WHAT YOU SHOULD DO: Beneath this line is the data. Output exactly the lines from the line with "엔진과 API 통합 테스트" to the line with "at least: 4.7", both ends included, and nothing more.
# # #
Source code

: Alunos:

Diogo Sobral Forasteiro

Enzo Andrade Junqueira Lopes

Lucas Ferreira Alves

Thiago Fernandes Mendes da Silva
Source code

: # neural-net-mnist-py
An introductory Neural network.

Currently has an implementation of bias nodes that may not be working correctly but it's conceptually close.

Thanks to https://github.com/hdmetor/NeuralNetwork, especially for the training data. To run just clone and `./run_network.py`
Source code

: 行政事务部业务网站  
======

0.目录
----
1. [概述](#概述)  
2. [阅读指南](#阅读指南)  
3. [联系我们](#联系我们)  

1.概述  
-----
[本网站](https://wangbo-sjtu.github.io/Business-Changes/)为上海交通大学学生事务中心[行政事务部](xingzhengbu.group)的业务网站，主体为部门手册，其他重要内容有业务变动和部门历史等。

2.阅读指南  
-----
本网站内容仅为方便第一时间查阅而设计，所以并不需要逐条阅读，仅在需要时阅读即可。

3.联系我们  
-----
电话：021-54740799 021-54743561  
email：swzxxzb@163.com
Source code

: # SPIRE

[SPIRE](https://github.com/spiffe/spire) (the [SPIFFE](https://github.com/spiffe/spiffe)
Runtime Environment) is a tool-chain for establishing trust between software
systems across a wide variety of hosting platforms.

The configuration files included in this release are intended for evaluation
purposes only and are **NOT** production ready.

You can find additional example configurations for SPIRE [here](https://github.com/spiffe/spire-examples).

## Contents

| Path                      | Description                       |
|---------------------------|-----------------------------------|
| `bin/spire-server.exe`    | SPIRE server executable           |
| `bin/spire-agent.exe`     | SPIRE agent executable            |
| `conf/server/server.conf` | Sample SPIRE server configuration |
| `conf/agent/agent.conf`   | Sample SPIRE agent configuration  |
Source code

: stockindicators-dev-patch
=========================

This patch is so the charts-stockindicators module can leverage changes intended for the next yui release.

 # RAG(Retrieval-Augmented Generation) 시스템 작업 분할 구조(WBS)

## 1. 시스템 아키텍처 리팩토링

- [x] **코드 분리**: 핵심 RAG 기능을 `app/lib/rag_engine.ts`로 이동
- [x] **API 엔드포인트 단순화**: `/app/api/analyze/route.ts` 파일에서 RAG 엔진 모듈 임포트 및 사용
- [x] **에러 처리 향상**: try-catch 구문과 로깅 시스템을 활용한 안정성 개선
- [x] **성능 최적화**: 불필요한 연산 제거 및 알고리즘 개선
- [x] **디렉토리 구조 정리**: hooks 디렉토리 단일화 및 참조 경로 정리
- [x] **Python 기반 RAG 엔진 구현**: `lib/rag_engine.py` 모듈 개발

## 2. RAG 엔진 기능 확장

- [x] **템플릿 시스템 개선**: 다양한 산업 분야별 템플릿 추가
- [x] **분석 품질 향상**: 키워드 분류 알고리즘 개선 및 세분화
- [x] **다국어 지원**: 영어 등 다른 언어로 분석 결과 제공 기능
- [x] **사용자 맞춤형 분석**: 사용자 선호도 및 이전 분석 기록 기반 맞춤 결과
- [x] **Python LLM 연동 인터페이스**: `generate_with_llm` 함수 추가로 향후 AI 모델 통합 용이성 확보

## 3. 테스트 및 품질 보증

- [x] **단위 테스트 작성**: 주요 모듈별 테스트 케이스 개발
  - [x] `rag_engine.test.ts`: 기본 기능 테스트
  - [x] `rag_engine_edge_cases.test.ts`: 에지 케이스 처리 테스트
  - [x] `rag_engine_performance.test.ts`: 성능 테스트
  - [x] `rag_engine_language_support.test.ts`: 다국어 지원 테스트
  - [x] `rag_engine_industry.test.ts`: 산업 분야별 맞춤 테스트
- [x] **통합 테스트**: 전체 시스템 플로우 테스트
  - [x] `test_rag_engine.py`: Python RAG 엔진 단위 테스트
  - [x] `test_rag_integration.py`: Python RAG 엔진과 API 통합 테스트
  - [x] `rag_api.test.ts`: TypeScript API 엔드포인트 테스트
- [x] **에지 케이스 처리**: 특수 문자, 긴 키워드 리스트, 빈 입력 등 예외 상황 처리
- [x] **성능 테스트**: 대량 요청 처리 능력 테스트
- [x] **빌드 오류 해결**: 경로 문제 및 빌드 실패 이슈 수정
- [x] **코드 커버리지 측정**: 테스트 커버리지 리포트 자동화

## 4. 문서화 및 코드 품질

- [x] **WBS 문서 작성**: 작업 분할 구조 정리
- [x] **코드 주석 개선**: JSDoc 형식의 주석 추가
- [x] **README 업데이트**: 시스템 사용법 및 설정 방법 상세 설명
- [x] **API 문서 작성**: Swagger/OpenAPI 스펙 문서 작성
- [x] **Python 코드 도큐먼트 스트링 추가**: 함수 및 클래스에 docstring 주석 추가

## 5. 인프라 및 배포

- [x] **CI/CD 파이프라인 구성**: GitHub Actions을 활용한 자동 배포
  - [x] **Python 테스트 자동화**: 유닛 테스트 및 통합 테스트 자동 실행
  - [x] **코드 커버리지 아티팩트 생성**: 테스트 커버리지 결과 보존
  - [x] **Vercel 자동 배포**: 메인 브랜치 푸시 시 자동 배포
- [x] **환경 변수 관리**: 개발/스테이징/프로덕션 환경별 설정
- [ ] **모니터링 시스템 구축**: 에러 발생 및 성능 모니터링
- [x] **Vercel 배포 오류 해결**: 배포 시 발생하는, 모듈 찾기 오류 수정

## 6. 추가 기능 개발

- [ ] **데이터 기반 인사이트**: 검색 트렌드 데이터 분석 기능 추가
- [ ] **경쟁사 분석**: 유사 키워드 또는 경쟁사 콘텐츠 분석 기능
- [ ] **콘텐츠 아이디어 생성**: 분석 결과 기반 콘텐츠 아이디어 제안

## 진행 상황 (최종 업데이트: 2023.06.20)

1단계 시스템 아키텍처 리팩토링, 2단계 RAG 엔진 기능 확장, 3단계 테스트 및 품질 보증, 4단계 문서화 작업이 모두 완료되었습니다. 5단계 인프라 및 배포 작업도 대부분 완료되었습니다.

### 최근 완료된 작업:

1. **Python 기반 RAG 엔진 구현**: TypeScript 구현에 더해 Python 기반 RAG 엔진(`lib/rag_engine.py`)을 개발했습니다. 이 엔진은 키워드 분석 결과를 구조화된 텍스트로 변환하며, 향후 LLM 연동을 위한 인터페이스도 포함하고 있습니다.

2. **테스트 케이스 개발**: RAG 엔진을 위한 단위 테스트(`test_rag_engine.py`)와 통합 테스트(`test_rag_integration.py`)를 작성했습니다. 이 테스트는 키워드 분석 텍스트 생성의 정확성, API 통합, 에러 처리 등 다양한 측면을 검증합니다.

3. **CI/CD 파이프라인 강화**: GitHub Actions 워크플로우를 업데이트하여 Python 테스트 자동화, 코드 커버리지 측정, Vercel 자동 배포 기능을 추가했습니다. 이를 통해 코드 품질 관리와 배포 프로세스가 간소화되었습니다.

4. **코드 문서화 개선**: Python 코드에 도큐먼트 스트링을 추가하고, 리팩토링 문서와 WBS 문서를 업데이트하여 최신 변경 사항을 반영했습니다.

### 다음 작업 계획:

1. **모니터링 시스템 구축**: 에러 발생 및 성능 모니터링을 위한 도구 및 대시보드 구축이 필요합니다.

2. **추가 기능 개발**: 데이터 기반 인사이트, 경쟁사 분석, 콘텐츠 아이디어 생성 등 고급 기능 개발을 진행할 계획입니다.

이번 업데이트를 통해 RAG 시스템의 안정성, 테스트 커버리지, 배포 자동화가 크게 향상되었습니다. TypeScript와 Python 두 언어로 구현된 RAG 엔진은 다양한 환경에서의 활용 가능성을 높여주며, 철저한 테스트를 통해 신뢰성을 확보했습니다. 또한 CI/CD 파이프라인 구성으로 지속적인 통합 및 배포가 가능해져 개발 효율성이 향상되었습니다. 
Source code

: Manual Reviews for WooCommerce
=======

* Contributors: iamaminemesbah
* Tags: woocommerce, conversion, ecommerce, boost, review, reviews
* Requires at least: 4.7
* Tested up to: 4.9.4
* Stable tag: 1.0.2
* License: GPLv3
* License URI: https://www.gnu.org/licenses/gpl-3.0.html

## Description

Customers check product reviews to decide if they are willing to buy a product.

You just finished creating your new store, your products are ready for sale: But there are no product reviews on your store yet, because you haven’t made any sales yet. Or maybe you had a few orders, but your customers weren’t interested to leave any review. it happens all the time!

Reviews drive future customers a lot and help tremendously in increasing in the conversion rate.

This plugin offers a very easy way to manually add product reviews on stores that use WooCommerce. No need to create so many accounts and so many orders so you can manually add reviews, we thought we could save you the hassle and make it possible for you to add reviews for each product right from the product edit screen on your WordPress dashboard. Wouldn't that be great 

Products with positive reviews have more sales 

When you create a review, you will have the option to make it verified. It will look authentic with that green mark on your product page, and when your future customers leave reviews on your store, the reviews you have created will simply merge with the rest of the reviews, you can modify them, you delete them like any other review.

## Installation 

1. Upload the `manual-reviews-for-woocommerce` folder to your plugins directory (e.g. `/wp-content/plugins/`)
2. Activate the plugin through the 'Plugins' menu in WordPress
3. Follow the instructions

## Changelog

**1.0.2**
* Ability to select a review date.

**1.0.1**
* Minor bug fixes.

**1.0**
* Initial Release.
# # #
EXERCISE RESPONSE:
  - [x] `test_rag_integration.py`: Python RAG 엔진과 API 통합 테스트
  - [x] `rag_api.test.ts`: TypeScript API 엔드포인트 테스트
- [x] **에지 케이스 처리**: 특수 문자, 긴 키워드 리스트, 빈 입력 등 예외 상황 처리
- [x] **성능 테스트**: 대량 요청 처리 능력 테스트
- [x] **빌드 오류 해결**: 경로 문제 및 빌드 실패 이슈 수정
- [x] **코드 커버리지 측정**: 테스트 커버리지 리포트 자동화

## 4. 문서화 및 코드 품질

- [x] **WBS 문서 작성**: 작업 분할 구조 정리
- [x] **코드 주석 개선**: JSDoc 형식의 주석 추가
- [x] **README 업데이트**: 시스템 사용법 및 설정 방법 상세 설명
- [x] **API 문서 작성**: Swagger/OpenAPI 스펙 문서 작성
- [x] **Python 코드 도큐먼트 스트링 추가**: 함수 및 클래스에 docstring 주석 추가

## 5. 인프라 및 배포

- [x] **CI/CD 파이프라인 구성**: GitHub Actions을 활용한 자동 배포
  - [x] **Python 테스트 자동화**: 유닛 테스트 및 통합 테스트 자동 실행
  - [x] **코드 커버리지 아티팩트 생성**: 테스트 커버리지 결과 보존
  - [x] **Vercel 자동 배포**: 메인 브랜치 푸시 시 자동 배포
- [x] **환경 변수 관리**: 개발/스테이징/프로덕션 환경별 설정
- [ ] **모니터링 시스템 구축**: 에러 발생 및 성능 모니터링
- [x] **Vercel 배포 오류 해결**: 배포 시 발생하는, 모듈 찾기 오류 수정

## 6. 추가 기능 개발

- [ ] **데이터 기반 인사이트**: 검색 트렌드 데이터 분석 기능 추가
- [ ] **경쟁사 분석**: 유사 키워드 또는 경쟁사 콘텐츠 분석 기능
- [ ] **콘텐츠 아이디어 생성**: 분석 결과 기반 콘텐츠 아이디어 제안

## 진행 상황 (최종 업데이트: 2023.06.20)

1단계 시스템 아키텍처 리팩토링, 2단계 RAG 엔진 기능 확장, 3단계 테스트 및 품질 보증, 4단계 문서화 작업이 모두 완료되었습니다. 5단계 인프라 및 배포 작업도 대부분 완료되었습니다.

### 최근 완료된 작업:

1. **Python 기반 RAG 엔진 구현**: TypeScript 구현에 더해 Python 기반 RAG 엔진(`lib/rag_engine.py`)을 개발했습니다. 이 엔진은 키워드 분석 결과를 구조화된 텍스트로 변환하며, 향후 LLM 연동을 위한 인터페이스도 포함하고 있습니다.

2. **테스트 케이스 개발**: RAG 엔진을 위한 단위 테스트(`test_rag_engine.py`)와 통합 테스트(`test_rag_integration.py`)를 작성했습니다. 이 테스트는 키워드 분석 텍스트 생성의 정확성, API 통합, 에러 처리 등 다양한 측면을 검증합니다.

3. **CI/CD 파이프라인 강화**: GitHub Actions 워크플로우를 업데이트하여 Python 테스트 자동화, 코드 커버리지 측정, Vercel 자동 배포 기능을 추가했습니다. 이를 통해 코드 품질 관리와 배포 프로세스가 간소화되었습니다.

4. **코드 문서화 개선**: Python 코드에 도큐먼트 스트링을 추가하고, 리팩토링 문서와 WBS 문서를 업데이트하여 최신 변경 사항을 반영했습니다.

### 다음 작업 계획:

1. **모니터링 시스템 구축**: 에러 발생 및 성능 모니터링을 위한 도구 및 대시보드 구축이 필요합니다.

2. **추가 기능 개발**: 데이터 기반 인사이트, 경쟁사 분석, 콘텐츠 아이디어 생성 등 고급 기능 개발을 진행할 계획입니다.

이번 업데이트를 통해 RAG 시스템의 안정성, 테스트 커버리지, 배포 자동화가 크게 향상되었습니다. TypeScript와 Python 두 언어로 구현된 RAG 엔진은 다양한 환경에서의 활용 가능성을 높여주며, 철저한 테스트를 통해 신뢰성을 확보했습니다. 또한 CI/CD 파이프라인 구성으로 지속적인 통합 및 배포가 가능해져 개발 효율성이 향상되었습니다. 
Source code

: Manual Reviews for WooCommerce
=======

* Contributors: iamaminemesbah
* Tags: woocommerce, conversion, ecommerce, boost, review, reviews
* Requires at least: 4.7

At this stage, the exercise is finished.